Stauff, you are so right. However, I also believe that you are quite wrong.  All of us who are born and face the struggle that is life, harder for some than others, have the option, when and if life becomes unendurable, of ending our struggle.  We are a community of ESRD patients here, all of whom have faced much and all of whom still have major struggles ahead.  Some of us have been dealing with illness since birth, others were luckier.  This child will hopefully find his purpose and hopefully also some pleasure as he makes his way in the world.  There are many types of burdens to bear and a good outlook can definitely mitigate the weight of any burden.  When the weight becomes too crushing each individual will then face a different set of choices.  I do believe that life has always been thus and will likely remain thus. 

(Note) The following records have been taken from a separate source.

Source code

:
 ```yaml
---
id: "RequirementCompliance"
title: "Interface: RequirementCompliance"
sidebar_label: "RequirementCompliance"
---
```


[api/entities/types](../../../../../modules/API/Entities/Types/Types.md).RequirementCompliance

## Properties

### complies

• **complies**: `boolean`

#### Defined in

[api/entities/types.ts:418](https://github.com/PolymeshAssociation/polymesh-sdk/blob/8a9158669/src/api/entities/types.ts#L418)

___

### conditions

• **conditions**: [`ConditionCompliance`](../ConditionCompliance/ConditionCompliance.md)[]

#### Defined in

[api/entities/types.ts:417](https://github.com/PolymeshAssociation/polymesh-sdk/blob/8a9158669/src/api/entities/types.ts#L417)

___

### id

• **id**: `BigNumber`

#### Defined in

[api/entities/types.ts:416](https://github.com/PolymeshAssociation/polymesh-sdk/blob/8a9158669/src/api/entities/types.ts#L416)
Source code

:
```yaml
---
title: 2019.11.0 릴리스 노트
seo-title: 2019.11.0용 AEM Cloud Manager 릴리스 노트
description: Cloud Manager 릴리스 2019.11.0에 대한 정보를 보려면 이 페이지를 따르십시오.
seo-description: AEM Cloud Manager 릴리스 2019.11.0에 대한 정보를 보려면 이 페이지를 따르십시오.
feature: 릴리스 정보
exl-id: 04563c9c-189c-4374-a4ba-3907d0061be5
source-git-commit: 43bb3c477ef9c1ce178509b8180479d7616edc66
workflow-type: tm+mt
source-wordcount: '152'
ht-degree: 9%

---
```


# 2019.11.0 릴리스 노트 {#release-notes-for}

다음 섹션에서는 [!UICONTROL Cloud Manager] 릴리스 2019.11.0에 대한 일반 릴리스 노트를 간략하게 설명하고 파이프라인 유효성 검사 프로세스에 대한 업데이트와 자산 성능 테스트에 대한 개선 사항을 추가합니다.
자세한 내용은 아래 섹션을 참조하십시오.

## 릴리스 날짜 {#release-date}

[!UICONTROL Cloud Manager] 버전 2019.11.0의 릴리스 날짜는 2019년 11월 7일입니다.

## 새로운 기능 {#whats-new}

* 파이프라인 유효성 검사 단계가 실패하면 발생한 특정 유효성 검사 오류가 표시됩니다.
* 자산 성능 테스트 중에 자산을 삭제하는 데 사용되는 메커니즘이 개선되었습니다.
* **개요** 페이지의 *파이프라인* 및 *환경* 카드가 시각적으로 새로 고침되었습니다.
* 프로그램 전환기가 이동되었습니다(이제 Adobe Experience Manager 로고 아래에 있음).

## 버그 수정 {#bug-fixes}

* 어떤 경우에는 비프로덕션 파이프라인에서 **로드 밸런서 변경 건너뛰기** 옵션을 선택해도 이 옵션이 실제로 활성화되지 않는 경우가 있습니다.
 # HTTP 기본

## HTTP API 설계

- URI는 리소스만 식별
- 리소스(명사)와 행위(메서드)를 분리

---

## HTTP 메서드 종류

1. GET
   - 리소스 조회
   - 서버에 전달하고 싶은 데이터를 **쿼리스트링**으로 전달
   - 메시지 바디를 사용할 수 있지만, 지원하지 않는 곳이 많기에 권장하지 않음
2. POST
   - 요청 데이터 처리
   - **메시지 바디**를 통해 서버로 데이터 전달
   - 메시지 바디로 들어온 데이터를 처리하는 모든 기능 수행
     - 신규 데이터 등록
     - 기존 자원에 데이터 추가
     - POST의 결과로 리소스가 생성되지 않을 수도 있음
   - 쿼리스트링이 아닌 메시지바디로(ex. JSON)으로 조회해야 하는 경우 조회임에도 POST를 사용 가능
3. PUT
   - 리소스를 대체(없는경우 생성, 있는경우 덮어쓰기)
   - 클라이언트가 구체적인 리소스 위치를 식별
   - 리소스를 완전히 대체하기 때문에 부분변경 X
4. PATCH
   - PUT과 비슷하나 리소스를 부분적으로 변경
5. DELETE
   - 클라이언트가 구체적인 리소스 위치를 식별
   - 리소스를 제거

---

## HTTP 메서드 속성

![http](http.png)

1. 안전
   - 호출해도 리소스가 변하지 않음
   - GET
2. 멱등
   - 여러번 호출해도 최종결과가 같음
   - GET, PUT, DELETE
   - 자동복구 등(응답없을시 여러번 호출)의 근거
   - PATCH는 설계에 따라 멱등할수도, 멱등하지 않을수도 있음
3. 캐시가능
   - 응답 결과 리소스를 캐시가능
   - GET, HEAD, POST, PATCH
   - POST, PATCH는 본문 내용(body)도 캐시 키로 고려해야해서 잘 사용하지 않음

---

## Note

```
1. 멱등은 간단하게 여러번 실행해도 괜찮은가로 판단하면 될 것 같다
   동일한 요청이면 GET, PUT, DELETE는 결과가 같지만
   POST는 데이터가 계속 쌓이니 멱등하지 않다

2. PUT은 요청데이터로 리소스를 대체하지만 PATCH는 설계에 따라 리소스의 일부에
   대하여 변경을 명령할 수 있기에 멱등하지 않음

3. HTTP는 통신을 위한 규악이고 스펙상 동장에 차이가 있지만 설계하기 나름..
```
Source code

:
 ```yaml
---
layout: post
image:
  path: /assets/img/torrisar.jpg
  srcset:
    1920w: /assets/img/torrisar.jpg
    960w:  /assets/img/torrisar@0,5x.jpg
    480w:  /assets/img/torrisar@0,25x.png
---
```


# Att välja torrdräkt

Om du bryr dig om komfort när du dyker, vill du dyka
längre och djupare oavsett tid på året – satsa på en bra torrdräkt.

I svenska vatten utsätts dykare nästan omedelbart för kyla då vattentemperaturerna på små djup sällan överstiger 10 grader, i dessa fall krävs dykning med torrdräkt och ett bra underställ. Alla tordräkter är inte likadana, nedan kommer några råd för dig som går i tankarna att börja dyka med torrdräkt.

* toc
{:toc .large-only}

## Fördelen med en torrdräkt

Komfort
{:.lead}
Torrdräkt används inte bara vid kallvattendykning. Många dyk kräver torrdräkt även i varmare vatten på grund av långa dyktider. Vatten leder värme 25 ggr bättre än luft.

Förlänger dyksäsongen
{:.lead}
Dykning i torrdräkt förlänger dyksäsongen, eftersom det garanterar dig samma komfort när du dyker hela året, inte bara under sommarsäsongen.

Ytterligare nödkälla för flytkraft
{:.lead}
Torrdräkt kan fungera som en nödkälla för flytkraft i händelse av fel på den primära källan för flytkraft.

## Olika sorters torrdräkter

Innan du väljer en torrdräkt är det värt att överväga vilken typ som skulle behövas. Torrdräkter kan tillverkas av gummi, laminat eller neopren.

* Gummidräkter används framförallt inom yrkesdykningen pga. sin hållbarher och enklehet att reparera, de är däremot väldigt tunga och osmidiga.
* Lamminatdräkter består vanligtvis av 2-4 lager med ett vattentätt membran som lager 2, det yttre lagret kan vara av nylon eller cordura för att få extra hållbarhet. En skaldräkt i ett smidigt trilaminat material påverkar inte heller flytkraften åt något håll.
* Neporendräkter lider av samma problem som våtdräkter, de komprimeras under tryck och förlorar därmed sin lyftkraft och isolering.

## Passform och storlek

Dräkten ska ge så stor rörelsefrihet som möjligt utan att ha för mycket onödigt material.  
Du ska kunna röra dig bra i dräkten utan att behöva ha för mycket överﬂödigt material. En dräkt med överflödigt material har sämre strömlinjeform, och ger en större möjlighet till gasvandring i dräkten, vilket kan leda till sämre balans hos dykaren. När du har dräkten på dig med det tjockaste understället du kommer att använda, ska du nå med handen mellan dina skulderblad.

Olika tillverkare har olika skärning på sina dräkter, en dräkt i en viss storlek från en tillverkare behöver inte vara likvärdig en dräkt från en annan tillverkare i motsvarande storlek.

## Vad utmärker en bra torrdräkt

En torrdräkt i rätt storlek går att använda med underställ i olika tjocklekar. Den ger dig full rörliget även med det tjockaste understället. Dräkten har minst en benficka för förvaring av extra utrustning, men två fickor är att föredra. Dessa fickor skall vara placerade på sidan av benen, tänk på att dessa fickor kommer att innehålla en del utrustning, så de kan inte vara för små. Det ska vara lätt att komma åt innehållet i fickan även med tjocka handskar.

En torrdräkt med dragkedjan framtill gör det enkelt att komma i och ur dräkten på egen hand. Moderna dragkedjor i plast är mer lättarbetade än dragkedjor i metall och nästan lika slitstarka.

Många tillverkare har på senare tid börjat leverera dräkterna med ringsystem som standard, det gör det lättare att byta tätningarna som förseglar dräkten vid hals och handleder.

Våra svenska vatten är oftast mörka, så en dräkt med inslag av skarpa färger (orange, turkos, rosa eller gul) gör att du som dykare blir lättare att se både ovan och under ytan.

You say that you have absolute respect for existing human life when the people who live that life want to live but yet you continually characterize the renal life as "long periods of living death on dialysis" and other quite extreme descriptions.  NOT MY EXPERIENCE.  Most of us here still value our lives, as constrained as they might be, and choose to continue making the most of them and the relationships that connect us to a larger reality.

I'll say it again.  If you describe your own  experiences with ESRD in the most horrific of terms, you would have nothing but my empathy for your torture as you feel it but to project a blanket description of something on to all of us is surely missing the point of individual agency and diversity in the human experience.

I also completely disagree that the healthy among us are all part of some global conspiracy to minimize the extent of our struggle.  Again, that is simply not my experience.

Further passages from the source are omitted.